_Exercise_: When a line in the listing contains the string "crear", pick it out and copy it.

[[ Entries shown, beginning ]]

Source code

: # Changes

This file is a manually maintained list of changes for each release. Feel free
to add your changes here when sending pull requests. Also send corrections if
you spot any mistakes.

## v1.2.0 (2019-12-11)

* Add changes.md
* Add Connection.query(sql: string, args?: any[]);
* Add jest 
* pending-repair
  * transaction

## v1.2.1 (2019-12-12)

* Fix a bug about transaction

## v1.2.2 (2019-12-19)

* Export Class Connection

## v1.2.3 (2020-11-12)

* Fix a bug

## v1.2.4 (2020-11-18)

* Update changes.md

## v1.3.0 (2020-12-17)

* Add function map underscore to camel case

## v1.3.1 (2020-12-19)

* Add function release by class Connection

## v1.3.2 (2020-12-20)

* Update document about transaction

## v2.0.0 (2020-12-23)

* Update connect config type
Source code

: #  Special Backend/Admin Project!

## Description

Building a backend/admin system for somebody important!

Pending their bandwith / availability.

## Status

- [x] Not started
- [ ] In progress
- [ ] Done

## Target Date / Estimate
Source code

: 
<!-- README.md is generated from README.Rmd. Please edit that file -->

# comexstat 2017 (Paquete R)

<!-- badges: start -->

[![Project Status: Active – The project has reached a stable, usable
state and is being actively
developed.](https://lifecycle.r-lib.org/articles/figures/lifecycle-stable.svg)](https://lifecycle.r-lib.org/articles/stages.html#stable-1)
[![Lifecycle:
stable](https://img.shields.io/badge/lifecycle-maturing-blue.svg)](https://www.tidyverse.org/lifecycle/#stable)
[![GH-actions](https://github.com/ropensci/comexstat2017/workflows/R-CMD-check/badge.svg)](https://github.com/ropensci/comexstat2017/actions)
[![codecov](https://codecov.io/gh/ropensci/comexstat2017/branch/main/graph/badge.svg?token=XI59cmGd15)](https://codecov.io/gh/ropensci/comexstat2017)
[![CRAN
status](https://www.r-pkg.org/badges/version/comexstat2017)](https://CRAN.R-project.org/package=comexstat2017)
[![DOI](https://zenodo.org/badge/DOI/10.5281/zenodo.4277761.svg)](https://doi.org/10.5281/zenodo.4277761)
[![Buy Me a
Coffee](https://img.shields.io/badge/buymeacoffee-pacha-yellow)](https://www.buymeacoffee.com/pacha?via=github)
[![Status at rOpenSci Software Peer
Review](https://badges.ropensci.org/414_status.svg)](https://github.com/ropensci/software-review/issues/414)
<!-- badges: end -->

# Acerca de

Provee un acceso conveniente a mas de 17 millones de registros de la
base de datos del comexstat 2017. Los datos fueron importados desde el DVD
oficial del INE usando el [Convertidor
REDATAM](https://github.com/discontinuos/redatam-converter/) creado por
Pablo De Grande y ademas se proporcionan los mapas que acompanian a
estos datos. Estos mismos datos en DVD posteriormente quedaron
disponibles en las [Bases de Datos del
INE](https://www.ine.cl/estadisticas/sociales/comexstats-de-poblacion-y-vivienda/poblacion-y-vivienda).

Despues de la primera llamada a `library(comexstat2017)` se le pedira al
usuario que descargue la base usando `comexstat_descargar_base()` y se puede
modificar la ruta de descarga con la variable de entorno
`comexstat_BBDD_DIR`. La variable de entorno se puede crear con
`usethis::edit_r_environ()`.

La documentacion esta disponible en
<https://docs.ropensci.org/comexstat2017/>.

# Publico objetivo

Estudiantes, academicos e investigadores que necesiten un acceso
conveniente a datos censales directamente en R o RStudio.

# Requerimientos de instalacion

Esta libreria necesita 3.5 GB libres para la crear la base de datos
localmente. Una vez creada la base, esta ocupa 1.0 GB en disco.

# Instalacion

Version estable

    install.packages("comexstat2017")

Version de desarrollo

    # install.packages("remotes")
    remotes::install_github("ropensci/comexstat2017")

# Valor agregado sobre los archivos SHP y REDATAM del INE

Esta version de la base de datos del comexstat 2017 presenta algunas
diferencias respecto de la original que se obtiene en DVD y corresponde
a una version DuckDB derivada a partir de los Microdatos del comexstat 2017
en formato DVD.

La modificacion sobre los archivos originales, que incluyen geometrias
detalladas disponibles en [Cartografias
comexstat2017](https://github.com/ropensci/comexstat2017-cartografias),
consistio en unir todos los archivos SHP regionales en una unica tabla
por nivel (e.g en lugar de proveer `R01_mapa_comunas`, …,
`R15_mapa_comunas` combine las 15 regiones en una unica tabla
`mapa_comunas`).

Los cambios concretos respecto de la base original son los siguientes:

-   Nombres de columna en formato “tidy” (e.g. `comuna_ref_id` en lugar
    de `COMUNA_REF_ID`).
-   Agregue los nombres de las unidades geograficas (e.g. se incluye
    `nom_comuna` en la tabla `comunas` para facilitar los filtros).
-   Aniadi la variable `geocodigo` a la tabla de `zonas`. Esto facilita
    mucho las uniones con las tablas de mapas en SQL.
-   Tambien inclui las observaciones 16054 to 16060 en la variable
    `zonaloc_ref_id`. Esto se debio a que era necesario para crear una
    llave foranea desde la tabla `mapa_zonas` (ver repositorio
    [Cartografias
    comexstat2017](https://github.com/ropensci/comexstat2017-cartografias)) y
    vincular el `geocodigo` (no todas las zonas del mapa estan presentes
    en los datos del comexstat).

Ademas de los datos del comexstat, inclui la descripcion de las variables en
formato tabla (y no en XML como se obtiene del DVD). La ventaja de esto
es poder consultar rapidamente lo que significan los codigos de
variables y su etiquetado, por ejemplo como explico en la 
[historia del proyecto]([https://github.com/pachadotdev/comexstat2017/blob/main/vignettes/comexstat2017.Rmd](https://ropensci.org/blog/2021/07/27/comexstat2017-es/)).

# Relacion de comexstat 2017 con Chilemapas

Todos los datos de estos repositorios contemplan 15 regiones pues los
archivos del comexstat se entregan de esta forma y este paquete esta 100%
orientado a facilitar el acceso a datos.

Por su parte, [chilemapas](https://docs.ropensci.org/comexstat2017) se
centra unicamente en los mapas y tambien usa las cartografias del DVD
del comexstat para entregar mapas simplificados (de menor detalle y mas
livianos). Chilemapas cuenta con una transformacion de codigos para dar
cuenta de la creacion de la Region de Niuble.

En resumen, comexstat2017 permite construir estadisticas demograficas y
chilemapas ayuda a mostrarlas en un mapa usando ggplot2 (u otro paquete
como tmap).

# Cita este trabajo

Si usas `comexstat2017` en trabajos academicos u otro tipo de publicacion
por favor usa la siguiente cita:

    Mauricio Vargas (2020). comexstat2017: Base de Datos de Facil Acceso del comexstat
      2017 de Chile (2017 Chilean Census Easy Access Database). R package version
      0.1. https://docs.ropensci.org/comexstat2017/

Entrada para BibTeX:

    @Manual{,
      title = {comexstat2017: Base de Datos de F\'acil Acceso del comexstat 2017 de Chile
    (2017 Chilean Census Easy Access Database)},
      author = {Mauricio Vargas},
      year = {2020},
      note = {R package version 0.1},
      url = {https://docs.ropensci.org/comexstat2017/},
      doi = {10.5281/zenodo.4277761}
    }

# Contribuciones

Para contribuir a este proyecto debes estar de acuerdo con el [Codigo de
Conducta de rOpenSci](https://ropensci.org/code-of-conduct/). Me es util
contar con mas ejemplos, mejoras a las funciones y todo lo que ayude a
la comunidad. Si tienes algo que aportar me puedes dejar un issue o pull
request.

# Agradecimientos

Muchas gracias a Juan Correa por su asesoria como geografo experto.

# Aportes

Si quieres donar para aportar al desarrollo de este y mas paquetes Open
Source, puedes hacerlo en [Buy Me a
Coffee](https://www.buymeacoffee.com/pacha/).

[[ Entries shown, end ]]

_Solution_:
`comexstat_BBDD_DIR`. La variable de entorno se puede crear con
Esta libreria necesita 3.5 GB libres para la crear la base de datos
    `zonaloc_ref_id`. Esto se debio a que era necesario para crear una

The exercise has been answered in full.